#### [Problem requirements]
Below are some records; output exactly the lines from the line with "OFraction and oPolynom" to the line with "OMatrix oMatrix1, @NotNull", both ends kept, and nothing more.

_ _ _ _

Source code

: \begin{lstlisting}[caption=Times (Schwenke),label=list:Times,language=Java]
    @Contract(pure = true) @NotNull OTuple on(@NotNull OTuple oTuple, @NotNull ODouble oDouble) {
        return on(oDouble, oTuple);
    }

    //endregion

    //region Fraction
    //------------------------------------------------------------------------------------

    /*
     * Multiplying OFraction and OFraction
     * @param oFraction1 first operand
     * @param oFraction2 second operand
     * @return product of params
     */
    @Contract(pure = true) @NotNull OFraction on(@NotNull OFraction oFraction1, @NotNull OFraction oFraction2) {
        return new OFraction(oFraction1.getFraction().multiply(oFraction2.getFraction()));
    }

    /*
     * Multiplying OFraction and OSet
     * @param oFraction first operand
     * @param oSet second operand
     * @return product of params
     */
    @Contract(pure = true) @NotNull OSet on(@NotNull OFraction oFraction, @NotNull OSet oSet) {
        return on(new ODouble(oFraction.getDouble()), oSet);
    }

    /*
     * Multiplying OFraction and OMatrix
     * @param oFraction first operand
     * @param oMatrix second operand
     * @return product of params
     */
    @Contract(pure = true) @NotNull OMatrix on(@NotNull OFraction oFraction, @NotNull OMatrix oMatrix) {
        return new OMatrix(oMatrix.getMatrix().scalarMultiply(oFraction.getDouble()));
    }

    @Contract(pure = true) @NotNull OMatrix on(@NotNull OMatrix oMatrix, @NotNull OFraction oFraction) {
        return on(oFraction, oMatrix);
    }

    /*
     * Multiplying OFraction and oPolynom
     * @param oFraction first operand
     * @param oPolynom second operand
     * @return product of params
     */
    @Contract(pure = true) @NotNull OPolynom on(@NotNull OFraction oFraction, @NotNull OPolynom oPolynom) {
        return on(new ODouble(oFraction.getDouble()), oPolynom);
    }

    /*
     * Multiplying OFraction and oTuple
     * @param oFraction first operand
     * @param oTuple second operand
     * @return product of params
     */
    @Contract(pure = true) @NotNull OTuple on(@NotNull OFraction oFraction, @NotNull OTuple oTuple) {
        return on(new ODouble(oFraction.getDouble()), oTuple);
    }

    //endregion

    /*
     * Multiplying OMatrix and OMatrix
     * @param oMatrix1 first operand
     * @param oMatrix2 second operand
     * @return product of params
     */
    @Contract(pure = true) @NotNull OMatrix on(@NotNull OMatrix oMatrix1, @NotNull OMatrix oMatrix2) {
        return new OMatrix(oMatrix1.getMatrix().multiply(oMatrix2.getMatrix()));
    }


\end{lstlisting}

_ _ _ _

#### [Finished exercise]
     * Multiplying OFraction and oPolynom
     * @param oFraction first operand
     * @param oPolynom second operand
     * @return product of params
     */
    @Contract(pure = true) @NotNull OPolynom on(@NotNull OFraction oFraction, @NotNull OPolynom oPolynom) {
        return on(new ODouble(oFraction.getDouble()), oPolynom);
    }

    /*
     * Multiplying OFraction and oTuple
     * @param oFraction first operand
     * @param oTuple second operand
     * @return product of params
     */
    @Contract(pure = true) @NotNull OTuple on(@NotNull OFraction oFraction, @NotNull OTuple oTuple) {
        return on(new ODouble(oFraction.getDouble()), oTuple);
    }

    //endregion

    /*
     * Multiplying OMatrix and OMatrix
     * @param oMatrix1 first operand
     * @param oMatrix2 second operand
     * @return product of params
     */
    @Contract(pure = true) @NotNull OMatrix on(@NotNull OMatrix oMatrix1, @NotNull OMatrix oMatrix2) {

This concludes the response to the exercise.